A Day In Split: On the Steps of Diocletian’s Palace
We decide to drive to Split today to see the city,
and if we can, to try and update followsummer.com. It has been 8 or 9 days since we updated and I am feeling a little guilty. We have been able to pick up and send email, but nothing else. We ask François and John to join us for the drive, and we head south along the coast for the hour drive to Split. My brother Jeffrey had been to Split before and had sent us some email about what to do and see.
Parking, Parking, Parking
We head into Split via the suburbs and frankly are less than impressed. Industrial and unattended, they are not a very welcoming sight to first-time visitors. We negotiate the car to the “Centar” and find metered parking, but the meters aren’t working. Parking all along the Dalmatian Coast is somewhat of a problem – too many cars, not enough spaces. We have already been towed from our first parking spot in Primošten and now park on the other side of town in a pay lot, 15 minutes walk from Stara Vila. (As best we can figure, given the cars that are continually parked in the spot we were towed from, we were towed because of the French plates on the car.) Here in Split, we watch all the Croats park, try to put money in the meter, realize it is broken and walk away. We decide to take our chances, and head into the walled old city.

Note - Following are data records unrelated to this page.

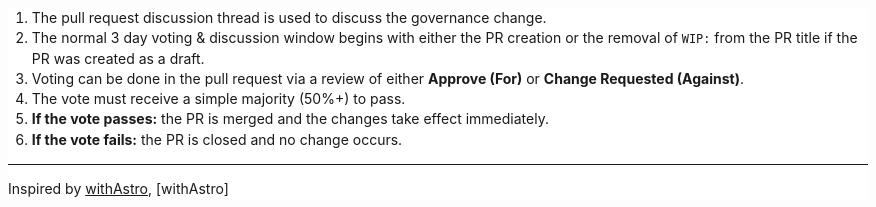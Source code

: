 1. The pull request discussion thread is used to discuss the governance change.
2. The normal 3 day voting & discussion window begins with either the PR creation or the removal of `WIP:` from the PR title if the PR was created as a draft.
3. Voting can be done in the pull request via a review of either **Approve (For)** or **Change Requested (Against)**.
4. The vote must receive a simple majority (50%+) to pass.
5. **If the vote passes:** the PR is merged and the changes take effect immediately.
6. **If the vote fails:** the PR is closed and no change occurs.


---

Inspired by [withAstro](https://github.com/withastro/.github/blob/main/GOVERNANCE.md), [withAstro]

A Crazy Mishmash of Architecture
Once we get into the old town, we find a crazy mishmash of styles: Venetian Palazzo beside Roman ruin, beside Napoleonic Empire – reflecting the long history of Split and the many countries that have controlled it. Thankfully, there is little in the way of Cold War era Yugoslav architecture in the Centar. Most fascinating are the Palace and Mausoleum of Diocletian, the Roman Emperor, These buildings are halfway through a restoration, and will be quite magnificent when done. Much of the Palace can be renovated only because a bomb exploded on the site during the war (the 1991 war) and destroyed the houses that had grown up over the ruins of the palace. It was an archeologist’s delight – tons of garbage dumped into the palace over the years.
We find an internet place that will let us plug in our laptop, François and John sip coffee in a café while we update the web, and then we head back to the car, fingers crossed. It is as we left it, and we head back to Primošten through the five p.m. rush hour traffic of a typical Croatian Friday afternoon.